--- RECORDS SHOWN ---
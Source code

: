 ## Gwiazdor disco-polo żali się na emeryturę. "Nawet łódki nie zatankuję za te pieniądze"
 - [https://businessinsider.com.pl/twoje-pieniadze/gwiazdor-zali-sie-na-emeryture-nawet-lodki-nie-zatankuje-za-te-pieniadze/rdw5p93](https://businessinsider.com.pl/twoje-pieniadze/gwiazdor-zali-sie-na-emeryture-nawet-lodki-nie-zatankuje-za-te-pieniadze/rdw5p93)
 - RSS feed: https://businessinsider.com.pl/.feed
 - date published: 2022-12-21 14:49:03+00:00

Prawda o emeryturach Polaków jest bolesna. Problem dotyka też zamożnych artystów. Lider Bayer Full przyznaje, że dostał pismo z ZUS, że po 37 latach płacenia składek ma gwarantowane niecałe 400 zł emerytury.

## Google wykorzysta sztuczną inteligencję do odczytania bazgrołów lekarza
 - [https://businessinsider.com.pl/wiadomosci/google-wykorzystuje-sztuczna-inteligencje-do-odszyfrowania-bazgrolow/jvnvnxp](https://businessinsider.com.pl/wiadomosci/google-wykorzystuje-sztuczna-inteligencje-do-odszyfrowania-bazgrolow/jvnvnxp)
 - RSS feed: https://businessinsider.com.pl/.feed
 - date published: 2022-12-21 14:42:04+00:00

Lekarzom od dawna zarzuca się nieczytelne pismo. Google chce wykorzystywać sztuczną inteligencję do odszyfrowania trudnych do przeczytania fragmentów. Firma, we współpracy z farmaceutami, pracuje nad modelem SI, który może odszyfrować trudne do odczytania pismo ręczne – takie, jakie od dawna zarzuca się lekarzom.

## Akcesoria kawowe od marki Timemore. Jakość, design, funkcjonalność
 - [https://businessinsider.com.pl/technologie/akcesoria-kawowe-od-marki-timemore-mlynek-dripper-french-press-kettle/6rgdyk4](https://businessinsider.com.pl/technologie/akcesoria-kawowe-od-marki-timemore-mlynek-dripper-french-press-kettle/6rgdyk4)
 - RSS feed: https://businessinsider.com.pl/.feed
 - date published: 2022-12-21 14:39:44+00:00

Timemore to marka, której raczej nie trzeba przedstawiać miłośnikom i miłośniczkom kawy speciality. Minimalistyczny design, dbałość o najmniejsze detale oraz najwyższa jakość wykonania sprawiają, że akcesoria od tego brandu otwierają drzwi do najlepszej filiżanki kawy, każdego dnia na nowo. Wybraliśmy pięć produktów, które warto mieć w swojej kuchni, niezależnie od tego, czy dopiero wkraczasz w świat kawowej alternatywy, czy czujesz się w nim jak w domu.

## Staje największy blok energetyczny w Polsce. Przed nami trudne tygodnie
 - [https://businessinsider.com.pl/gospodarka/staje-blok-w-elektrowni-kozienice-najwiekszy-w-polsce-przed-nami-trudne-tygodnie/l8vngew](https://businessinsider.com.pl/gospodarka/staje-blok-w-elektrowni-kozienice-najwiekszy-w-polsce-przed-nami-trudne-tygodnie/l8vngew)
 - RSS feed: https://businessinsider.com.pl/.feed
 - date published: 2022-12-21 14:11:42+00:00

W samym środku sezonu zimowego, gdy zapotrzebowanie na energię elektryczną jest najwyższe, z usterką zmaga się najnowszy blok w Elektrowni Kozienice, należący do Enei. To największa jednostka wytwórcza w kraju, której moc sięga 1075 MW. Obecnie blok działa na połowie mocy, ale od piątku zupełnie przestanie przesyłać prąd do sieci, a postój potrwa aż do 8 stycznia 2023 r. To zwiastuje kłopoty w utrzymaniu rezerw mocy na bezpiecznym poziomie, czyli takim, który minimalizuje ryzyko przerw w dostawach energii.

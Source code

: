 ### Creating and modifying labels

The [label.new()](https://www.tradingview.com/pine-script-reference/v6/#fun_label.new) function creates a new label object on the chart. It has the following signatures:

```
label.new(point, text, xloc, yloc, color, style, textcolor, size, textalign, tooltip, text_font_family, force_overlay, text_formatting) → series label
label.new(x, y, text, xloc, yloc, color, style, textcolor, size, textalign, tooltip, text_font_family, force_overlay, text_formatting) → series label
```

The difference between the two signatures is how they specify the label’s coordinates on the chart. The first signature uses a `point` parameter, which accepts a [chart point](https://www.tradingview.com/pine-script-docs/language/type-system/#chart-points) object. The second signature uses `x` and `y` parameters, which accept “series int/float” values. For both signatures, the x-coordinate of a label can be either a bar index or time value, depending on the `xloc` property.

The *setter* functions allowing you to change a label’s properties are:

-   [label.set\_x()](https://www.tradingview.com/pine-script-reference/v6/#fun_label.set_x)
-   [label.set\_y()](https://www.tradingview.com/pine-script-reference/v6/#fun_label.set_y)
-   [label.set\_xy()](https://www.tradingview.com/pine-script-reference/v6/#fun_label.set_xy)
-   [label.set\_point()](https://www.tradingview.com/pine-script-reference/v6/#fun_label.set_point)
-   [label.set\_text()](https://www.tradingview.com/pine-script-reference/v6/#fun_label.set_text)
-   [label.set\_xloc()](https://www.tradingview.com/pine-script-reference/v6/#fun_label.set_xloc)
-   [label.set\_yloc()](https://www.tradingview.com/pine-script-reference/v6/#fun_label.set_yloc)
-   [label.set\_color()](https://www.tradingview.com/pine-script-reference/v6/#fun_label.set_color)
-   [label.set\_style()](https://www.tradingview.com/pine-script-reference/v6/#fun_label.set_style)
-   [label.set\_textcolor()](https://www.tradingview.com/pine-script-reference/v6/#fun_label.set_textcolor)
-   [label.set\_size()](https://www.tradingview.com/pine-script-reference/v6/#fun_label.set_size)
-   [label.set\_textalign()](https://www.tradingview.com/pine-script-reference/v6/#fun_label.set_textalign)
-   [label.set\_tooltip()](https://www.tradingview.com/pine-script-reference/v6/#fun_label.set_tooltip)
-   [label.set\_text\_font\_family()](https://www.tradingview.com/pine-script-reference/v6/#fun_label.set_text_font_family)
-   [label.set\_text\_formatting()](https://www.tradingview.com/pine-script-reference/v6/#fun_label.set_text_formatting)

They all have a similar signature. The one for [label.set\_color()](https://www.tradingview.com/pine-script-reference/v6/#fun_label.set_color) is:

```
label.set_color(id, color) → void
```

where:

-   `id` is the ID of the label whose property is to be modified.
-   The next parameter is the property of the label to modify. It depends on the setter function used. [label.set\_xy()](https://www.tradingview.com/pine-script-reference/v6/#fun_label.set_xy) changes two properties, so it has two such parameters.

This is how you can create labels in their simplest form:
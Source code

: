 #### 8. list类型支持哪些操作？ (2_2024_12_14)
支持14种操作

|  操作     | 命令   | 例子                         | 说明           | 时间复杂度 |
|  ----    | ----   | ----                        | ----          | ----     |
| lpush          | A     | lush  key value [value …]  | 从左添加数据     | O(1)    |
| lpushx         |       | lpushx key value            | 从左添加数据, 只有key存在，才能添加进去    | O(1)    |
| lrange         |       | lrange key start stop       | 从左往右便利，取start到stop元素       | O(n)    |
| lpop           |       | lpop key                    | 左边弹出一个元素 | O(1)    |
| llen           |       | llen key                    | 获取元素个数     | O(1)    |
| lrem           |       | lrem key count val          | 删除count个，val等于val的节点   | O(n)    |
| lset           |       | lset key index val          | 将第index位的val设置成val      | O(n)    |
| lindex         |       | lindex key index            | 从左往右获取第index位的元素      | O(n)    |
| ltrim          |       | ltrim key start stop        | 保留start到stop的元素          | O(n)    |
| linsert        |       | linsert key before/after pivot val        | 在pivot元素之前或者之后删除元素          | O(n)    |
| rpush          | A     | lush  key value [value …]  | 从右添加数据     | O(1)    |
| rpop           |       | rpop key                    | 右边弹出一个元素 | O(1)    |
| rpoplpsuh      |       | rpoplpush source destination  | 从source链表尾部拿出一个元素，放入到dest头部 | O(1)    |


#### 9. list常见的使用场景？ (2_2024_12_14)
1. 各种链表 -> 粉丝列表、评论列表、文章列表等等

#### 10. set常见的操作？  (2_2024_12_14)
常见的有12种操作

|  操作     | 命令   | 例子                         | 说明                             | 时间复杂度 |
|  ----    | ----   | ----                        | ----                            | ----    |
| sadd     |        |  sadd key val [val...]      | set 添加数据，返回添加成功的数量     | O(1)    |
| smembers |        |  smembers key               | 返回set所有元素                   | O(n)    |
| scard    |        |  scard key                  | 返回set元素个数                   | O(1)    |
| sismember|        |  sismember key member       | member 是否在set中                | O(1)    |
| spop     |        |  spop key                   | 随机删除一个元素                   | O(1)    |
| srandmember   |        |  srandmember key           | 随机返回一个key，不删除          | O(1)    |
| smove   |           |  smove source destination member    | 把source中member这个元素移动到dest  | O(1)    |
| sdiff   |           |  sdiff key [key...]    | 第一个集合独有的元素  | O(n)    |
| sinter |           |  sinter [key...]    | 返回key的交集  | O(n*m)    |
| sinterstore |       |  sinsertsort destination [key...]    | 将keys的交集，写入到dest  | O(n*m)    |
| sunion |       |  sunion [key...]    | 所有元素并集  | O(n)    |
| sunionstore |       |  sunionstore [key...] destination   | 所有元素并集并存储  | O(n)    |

--- WORK TO BE COMPLETED ---
The answer should be a bare number: how many lines of the material above include "odczytania".

--- EXERCISE SOLUTION ---
2